*EXERCISE MATERIALS:*
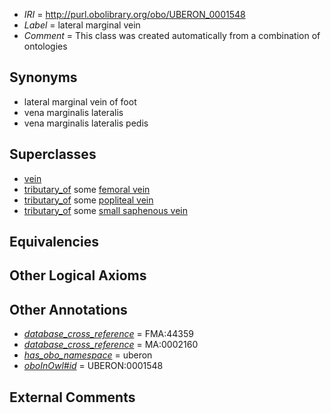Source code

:  * *IRI* = http://purl.obolibrary.org/obo/UBERON_0001548
 * *Label* = lateral marginal vein
 * *Comment* = This class was created automatically from a combination of ontologies

## Synonyms

 * lateral marginal vein of foot
 * vena marginalis lateralis
 * vena marginalis lateralis pedis

## Superclasses

 * [vein](../../UBERON/38/UBERON_0001638.md)
 * [tributary_of](../../core#tributary/of/core#tributary_of.md) some [femoral vein](../../UBERON/61/UBERON_0001361.md)
 * [tributary_of](../../core#tributary/of/core#tributary_of.md) some [popliteal vein](../../UBERON/44/UBERON_0001544.md)
 * [tributary_of](../../core#tributary/of/core#tributary_of.md) some [small saphenous vein](../../UBERON/47/UBERON_0001547.md)

## Equivalencies


## Other Logical Axioms


## Other Annotations

 * *[database_cross_reference](../../ef/oboInOwl#hasDbXref.md)* = FMA:44359
 * *[database_cross_reference](../../ef/oboInOwl#hasDbXref.md)* = MA:0002160
 * *[has_obo_namespace](../../ce/oboInOwl#hasOBONamespace.md)* = uberon
 * *[oboInOwl#id](../../id/oboInOwl#id.md)* = UBERON:0001548

## External Comments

*TASK STATEMENT:* This exercise requires the number of lines in the entries holding the word "some", written alone.

*SOLUTION TO THIS PROBLEM:* 3